No word on whether older models like AirPods Pro 2 or original AirPods Max will get it. Given that the feature requires iOS 27 and an AirPods firmware update, I’d guess it’s limited to the hardware generations that ship with the latest firmware support cycle. If you’re on an older pair, this might be the push to upgrade.

Where to find it

It’s tucked away but easy to find once you know where to look:

  1. Open Settings on your iPhone or iPad
  2. Tap your AirPods at the top (or find them in Bluetooth > the “i” icon)
  3. Select Audio & Routing
  4. Tap Equalizer
  5. Choose Custom and drag the three dots

There’s also a Recommended option that keeps Apple’s default tuning, plus the new Custom mode for manual adjustments.

The decade-long gap

The original AirPods launched in 2016. For nine years, the only audio customization you got was fixed presets in Apple Music. Acoustic, Jazz, Hip-Hop, that sort of thing. And those only applied inside Apple Music, not across the whole system.

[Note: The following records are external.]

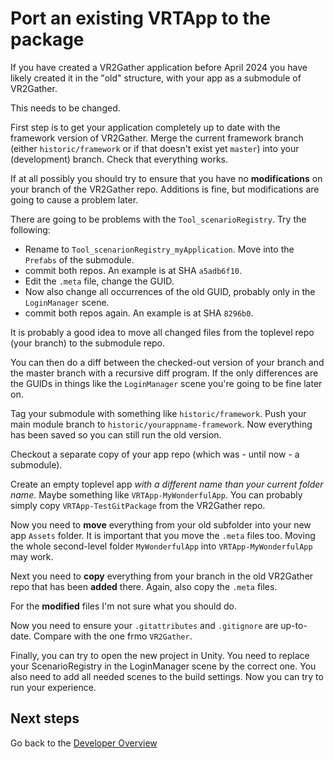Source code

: # Port an existing VRTApp to the package

If you have created a VR2Gather application before April 2024 you have likely created it in the "old" structure, with your app as a submodule of VR2Gather.

This needs to be changed.

First step is to get your application completely up to date with the framework version of VR2Gather. Merge the current framework branch (either `historic/framework` or if that doesn't exist yet `master`) into your (development) branch. Check that everything works.

If at all possibly you should try to ensure that you have no **modifications** on your branch of the VR2Gather repo. Additions is fine, but modifications are going to cause a problem later.

There are going to be problems with the `Tool_scenarioRegistry`. Try the following:

- Rename to `Tool_scenarionRegistry_myApplication`. Move into the `Prefabs` of the submodule. 
- commit both repos. An example is at SHA `a5adb6f10`.
- Edit the `.meta` file, change the GUID.
- Now also change all occurrences of the old GUID, probably only in the `LoginManager` scene.
- commit both repos again. An example is at SHA `8296b0`.

It is probably a good idea to move all changed files from the toplevel repo (your branch) to the submodule repo.
 
You can then do a diff between the checked-out version of your branch and the master branch with a recursive diff program.
If the only differences are the GUIDs in things like the `LoginManager` scene you're going to be fine later on.

Tag your submodule with something like `historic/framework`. Push your main module branch to `historic/yourappname-framework`. Now everything has been saved so you can still run the old version.

Checkout a separate copy of your app repo (which was - until now - a submodule).

Create an empty toplevel app _with a different name than your current folder name_. Maybe something like `VRTApp-MyWonderfulApp`. You can probably simply copy `VRTApp-TestGitPackage` from the VR2Gather repo.

Now you need to **move** everything from your old subfolder into your new app `Assets` folder. It is important that you move the `.meta` files too. Moving the whole second-level folder `MyWonderfulApp` into `VRTApp-MyWonderfulApp` may work.

Next you need to **copy** everything from your branch in the old VR2Gather repo that has been **added** there. Again, also copy the `.meta` files.

For the **modified** files I'm not sure what you should do.

Now you need to ensure your `.gitattributes` and `.gitignore` are up-to-date. Compare with the one frmo `VR2Gather`.

Finally, you can try to open the new project in Unity.
You need to replace your ScenarioRegistry in the LoginManager scene by the correct one. You also need to add all needed scenes to the build settings. Now you can try to run your experience.


## Next steps

Go back to the [Developer Overview](01-overview.md)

Every major audio competitor has offered some form of EQ for years. Sony’s WH-1000X series has had it. Samsung’s Galaxy Buds have had it. Even budget earbuds from Anker and JLab ship with companion apps that let you tweak the sound.

AirPods have been the best-selling earbuds on the planet without offering this basic feature. It’s taken Apple until 2026 to ship it.

One more thing

The press release also mentions expanded GymKit support. AirPods Pro 3 users can now sync their heart rate data through iPhone while listening. It’s a small quality-of-life addition for anyone who works out with AirPods, but the EQ is the real news.

Custom EQ is available for developer testing in iOS 27 Beta 1 starting yesterday, June 8th.. A public beta arrives next month. General release this fall alongside the rest of iOS 27.

If you’ve been on the fence about upgrading your AirPods, the latest models should be on sale soon for Prime Day. The custom EQ alone might make it worth jumping in.